『アシガール』はジュブナイルドラマの傑作! 黒島結菜が中心にいることで生まれた説得力

 10代の若者を主人公にして若者に向けて作られたジュブナイルドラマが好きだ。学校を舞台にした物語で恋や友情や青春を描くのが定番だが、そこにSFやファンタジーの匂いがあれば最高である。2017年にNHKで放送され、現在はドラマ10(金曜22時)枠で再放送されている『アシガール』は、ジュブナイルドラマの傑作で毎週楽しみにしていた。

 本作は、戦国時代にタイムスリップした女子高生・速川唯(黒島結菜)を主人公にしたラブコメディ。足が速いことだけがとりえの唯は、その才能を持て余しており、本気で打ち込める何かを求めていた。そんなある日、天才的な頭脳を持つ引きこもりの弟・尊(下田翔大)が作った、懐刀を模したタイムマシンを起動させてしまい、戦国時代にタイムスリップしてしまう。

 少年のような唯は唯之助と名乗り、足軽として行動するが、そこでイケメンの若君・羽木九八郎忠清(健太郎、現・伊藤健太郎)と出会う。若君に一目惚れした唯は、百姓として働きながら若君に仕えようと四苦八苦する。戦国時代と現代を往復しながら(タイムマシンは満月の夜だけ使用できる)、若君のいる羽木家の滅亡を防ごうと唯は奮闘するのだが、同時になんとか若君の側にいようとする健気な姿が描かれる。

 唯を演じる黒島は少年のような素朴な少女で、80年代の原田知世を彷彿とさせる。原田の出演したジュブナイルSFの名作映画『時をかける少女』を2016年にリブートしたドラマ版『時をかける少女』(日本テレビ系)で黒島は主演を務めていた。他にも数々の学園ドラマやSFドラマに黒島は出演しており、2010年代のジュブナイルドラマや映画にはなくてはならない存在だった。

 黒島はシリアスとコミカルの間を綱渡りする演技が絶妙で「高校生の弟がタイムマシンを作ってしまう」というような無茶な世界観も、彼女が中心にいると説得力を感じてしまう。こういうジュブナイル的な世界を舞台にすると水を得た魚のように生き生きとしている。

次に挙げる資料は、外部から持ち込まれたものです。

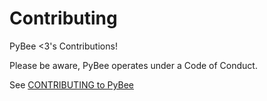 # Contributing

PyBee <3's Contributions! 

Please be aware, PyBee operates under a Code of Conduct. 

See [CONTRIBUTING to PyBee](pybee.org/contributing)

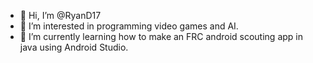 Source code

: - 👋 Hi, I’m @RyanD17
- 👀 I’m interested in programming video games and AI.
- 🌱 I’m currently learning how to make an FRC android scouting app in java using Android Studio.

<!---
RyanD17/RyanD17 is a ✨ special ✨ repository because its `README.md` (this file) appears on your GitHub profile.
You can click the Preview link to take a look at your changes.
--->
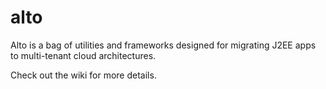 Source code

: alto
====
Alto is a bag of utilities and frameworks designed for migrating J2EE apps to multi-tenant cloud architectures.

Check out the wiki for more details.


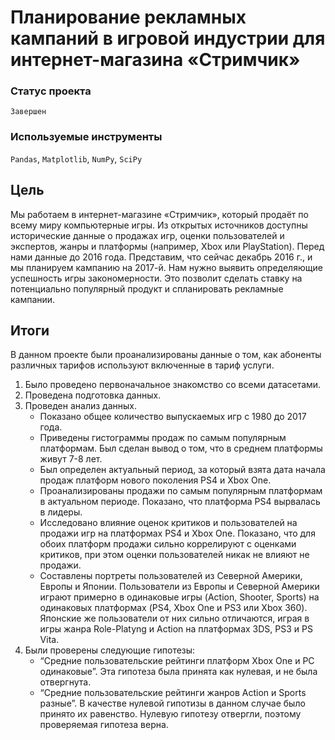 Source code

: # Планирование рекламных кампаний в игровой индустрии для интернет-магазина «Стримчик»

### Статус проекта

`Завершен`

### Используемые инструменты

`Pandas`, `Matplotlib`, `NumPy`, `SciPy`

## Цель

Мы работаем в интернет-магазине «Стримчик», который продаёт по всему миру компьютерные игры. Из открытых источников доступны исторические данные о продажах игр, оценки пользователей и экспертов, жанры и платформы (например, Xbox или PlayStation). Перед нами данные до 2016 года. Представим, что сейчас декабрь 2016 г., и мы планируем кампанию на 2017-й. Нам нужно выявить определяющие успешность игры закономерности. Это позволит сделать ставку на потенциально популярный продукт и спланировать рекламные кампании.

## Итоги

В данном проекте были проанализированы данные о том, как абоненты различных тарифов используют включенные в тариф услуги.

1. Было проведено первоначальное знакомство со всеми датасетами.
2. Проведена подготовка данных.
3. Проведен анализ данных.
   - Показано общее количество выпускаемых игр с 1980 до 2017 года.
   - Приведены гистограммы продаж по самым популярным платформам. Был сделан вывод о том, что в среднем платформы живут 7-8 лет.
   - Был определен актуальный период, за который взята дата начала продаж платформ нового поколения PS4 и Xbox One.
   - Проанализированы продажи по самым популярным платформам в актуальном периоде. Показано, что платформа PS4 вырвалась в лидеры.
   - Исследовано влияние оценок критиков и пользователей на продажи игр на платформах PS4 и Xbox One. Показано, что для обоих платформ продажи сильно коррелируют с оценками критиков, при этом оценки пользователей никак не влияют не продажи.
   - Составлены портреты пользователей из Северной Америки, Европы и Японии. Пользователи из Европы и Северной Америки играют примерно в одинаковые игры (Action, Shooter, Sports) на одинаковых платформах (PS4, Xbox One и PS3 или Xbox 360). Японские же пользователи от них сильно отличаются, играя в игры жанра Role-Platyng и Action на платформах 3DS, PS3 и PS Vita.
4. Были проверены следующие гипотезы:
   - “Средние пользовательские рейтинги платформ Xbox One и PC одинаковые”. Эта гипотеза была принята как нулевая, и не была отвергнута.
   - “Средние пользовательские рейтинги жанров Action и Sports разные”. В качестве нулевой гипотизы в данном случае было принято их равенство. Нулевую гипотезу отвергли, поэтому проверяемая гипотеза верна.
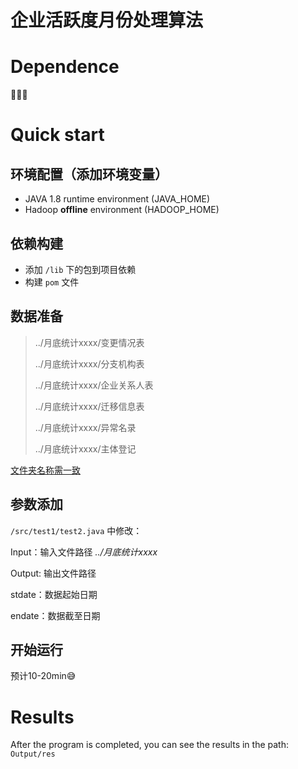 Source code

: # 企业活跃度月份处理算法
# Dependence
:eyes::eyes::eyes:
# Quick start
## 环境配置（添加环境变量）
* JAVA 1.8 runtime environment (JAVA_HOME)
* Hadoop __offline__ environment (HADOOP_HOME)
## 依赖构建
* 添加 `/lib` 下的包到项目依赖
* 构建 `pom` 文件
## 数据准备
> ../月底统计xxxx/变更情况表
> 
> ../月底统计xxxx/分支机构表
> 
> ../月底统计xxxx/企业关系人表
> 
> ../月底统计xxxx/迁移信息表
> 
> ../月底统计xxxx/异常名录
> 
> ../月底统计xxxx/主体登记
> 
<u>文件夹名称需一致</u>

## 参数添加
`/src/test1/test2.java` 中修改：

Input：输入文件路径 _../月底统计xxxx_ 

Output: 输出文件路径 

stdate：数据起始日期

endate：数据截至日期

## 开始运行
预计10-20min:sweat_smile:

# Results

After the program is completed, you can see the results in the path: `Output/res`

 一方、若君を演じる健太郎も完璧だ。クールな若君は態度こそ(若殿様ゆえに)偉そうだが、嫌味な感じが全くないという愛嬌のある若君を的確に演じている。そんな若君のチャーミングさがもっとも現れていたのが、第6話だろう。怪我をした若君を治すために唯は若君を現代に送り込むのだが、現代にやってきた若君はTシャツにGパンという現代的な服装を着こなし、引きこもりの弟・尊とすぐに仲良くなる。この二人の凸凹コンビがまた素晴らしく、イケメンの若君が活躍するだけの現代学園ドラマを、もっと観たかったなぁと思う。

 また、この回は、尊だけでなく、唯の父母もあっさりと若君を受け入れるところが面白い。この二人は唯が戦国時代から帰ってきた時もタイムスリップして戦国時代に行ったことをあっさりと受け入れるのだが、この距離感はとても現代的だと思う。